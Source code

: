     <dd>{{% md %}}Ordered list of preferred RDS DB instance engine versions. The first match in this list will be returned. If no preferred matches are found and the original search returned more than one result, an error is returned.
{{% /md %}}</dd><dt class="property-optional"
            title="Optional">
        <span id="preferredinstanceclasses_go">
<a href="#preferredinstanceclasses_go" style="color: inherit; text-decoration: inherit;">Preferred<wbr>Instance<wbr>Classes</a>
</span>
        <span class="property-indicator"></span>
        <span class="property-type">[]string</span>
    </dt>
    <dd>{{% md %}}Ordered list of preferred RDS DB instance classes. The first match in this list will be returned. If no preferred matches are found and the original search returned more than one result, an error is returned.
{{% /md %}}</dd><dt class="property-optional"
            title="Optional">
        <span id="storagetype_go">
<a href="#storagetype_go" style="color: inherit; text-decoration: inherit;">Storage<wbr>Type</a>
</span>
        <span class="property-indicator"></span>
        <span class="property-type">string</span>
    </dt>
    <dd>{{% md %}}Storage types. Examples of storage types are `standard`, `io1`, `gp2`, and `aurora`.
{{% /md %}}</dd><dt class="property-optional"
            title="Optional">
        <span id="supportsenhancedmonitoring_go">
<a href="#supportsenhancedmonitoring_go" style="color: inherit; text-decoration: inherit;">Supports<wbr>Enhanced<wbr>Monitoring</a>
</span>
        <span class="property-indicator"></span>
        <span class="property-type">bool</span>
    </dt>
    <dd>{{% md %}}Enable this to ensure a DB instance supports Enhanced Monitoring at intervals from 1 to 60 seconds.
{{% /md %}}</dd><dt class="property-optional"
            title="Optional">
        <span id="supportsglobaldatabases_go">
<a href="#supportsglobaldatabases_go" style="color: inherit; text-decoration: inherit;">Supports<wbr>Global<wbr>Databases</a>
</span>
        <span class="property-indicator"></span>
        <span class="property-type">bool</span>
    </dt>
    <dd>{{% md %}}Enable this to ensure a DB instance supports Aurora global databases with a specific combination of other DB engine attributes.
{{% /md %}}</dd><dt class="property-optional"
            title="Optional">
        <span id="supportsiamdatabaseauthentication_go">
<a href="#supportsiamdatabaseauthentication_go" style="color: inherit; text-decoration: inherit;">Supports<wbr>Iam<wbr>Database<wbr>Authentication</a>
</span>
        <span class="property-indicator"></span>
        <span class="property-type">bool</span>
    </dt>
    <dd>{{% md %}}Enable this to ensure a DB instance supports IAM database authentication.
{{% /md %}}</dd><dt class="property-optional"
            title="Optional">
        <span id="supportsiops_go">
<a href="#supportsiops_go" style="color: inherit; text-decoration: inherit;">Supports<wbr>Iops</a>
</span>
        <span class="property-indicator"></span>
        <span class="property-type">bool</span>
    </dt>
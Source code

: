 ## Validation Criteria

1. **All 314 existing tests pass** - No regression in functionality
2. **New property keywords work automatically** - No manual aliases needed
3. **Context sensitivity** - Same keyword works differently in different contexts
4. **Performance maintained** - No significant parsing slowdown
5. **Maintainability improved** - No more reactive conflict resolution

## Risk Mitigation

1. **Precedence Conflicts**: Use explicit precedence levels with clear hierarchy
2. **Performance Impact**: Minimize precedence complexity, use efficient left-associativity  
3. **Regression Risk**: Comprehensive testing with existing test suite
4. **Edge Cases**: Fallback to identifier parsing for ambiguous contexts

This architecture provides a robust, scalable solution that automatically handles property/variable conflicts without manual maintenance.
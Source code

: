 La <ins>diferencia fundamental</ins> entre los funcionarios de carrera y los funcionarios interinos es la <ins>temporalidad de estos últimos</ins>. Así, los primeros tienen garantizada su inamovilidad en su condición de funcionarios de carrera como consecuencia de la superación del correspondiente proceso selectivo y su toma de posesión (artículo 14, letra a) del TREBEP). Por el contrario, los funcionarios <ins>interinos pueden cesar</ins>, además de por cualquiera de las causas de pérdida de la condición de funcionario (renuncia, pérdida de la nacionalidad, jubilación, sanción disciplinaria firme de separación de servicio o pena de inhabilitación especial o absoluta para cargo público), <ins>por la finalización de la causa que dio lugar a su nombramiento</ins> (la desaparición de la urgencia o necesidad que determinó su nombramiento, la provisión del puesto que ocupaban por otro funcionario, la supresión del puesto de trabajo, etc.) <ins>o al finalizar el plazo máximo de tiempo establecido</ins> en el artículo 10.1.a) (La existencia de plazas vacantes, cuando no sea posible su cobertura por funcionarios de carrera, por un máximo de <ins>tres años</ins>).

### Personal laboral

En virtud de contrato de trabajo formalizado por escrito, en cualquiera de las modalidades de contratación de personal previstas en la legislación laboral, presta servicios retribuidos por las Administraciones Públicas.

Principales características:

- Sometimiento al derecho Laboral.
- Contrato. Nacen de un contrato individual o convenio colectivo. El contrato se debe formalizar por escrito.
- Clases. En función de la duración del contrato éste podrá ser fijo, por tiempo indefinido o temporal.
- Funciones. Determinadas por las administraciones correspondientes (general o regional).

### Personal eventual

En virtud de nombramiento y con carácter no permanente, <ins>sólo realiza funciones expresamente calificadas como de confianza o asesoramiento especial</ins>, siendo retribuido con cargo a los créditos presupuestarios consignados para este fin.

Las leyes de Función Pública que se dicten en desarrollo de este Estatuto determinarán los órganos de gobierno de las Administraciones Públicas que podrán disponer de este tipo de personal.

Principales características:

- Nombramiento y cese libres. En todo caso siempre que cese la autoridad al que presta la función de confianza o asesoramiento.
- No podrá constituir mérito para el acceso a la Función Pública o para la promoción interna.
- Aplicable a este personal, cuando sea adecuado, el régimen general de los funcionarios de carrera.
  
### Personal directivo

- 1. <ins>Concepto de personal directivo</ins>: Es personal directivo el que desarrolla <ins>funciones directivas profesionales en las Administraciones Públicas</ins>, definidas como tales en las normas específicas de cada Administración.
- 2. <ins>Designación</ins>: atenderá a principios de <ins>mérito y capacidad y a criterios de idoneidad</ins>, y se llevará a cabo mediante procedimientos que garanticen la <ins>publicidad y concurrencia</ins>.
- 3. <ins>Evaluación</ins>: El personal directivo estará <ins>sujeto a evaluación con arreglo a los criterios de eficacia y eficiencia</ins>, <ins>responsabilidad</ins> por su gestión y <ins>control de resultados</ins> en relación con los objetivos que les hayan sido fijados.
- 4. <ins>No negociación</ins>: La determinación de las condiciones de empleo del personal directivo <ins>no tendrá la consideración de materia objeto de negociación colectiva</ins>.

■ TASK
Copy each line of the preceding material that contains "tiempo".

■ YOUR RESPONSE
: La <ins>diferencia fundamental</ins> entre los funcionarios de carrera y los funcionarios interinos es la <ins>temporalidad de estos últimos</ins>. Así, los primeros tienen garantizada su inamovilidad en su condición de funcionarios de carrera como consecuencia de la superación del correspondiente proceso selectivo y su toma de posesión (artículo 14, letra a) del TREBEP). Por el contrario, los funcionarios <ins>interinos pueden cesar</ins>, además de por cualquiera de las causas de pérdida de la condición de funcionario (renuncia, pérdida de la nacionalidad, jubilación, sanción disciplinaria firme de separación de servicio o pena de inhabilitación especial o absoluta para cargo público), <ins>por la finalización de la causa que dio lugar a su nombramiento</ins> (la desaparición de la urgencia o necesidad que determinó su nombramiento, la provisión del puesto que ocupaban por otro funcionario, la supresión del puesto de trabajo, etc.) <ins>o al finalizar el plazo máximo de tiempo establecido</ins> en el artículo 10.1.a) (La existencia de plazas vacantes, cuando no sea posible su cobertura por funcionarios de carrera, por un máximo de <ins>tres años</ins>).
- Clases. En función de la duración del contrato éste podrá ser fijo, por tiempo indefinido o temporal.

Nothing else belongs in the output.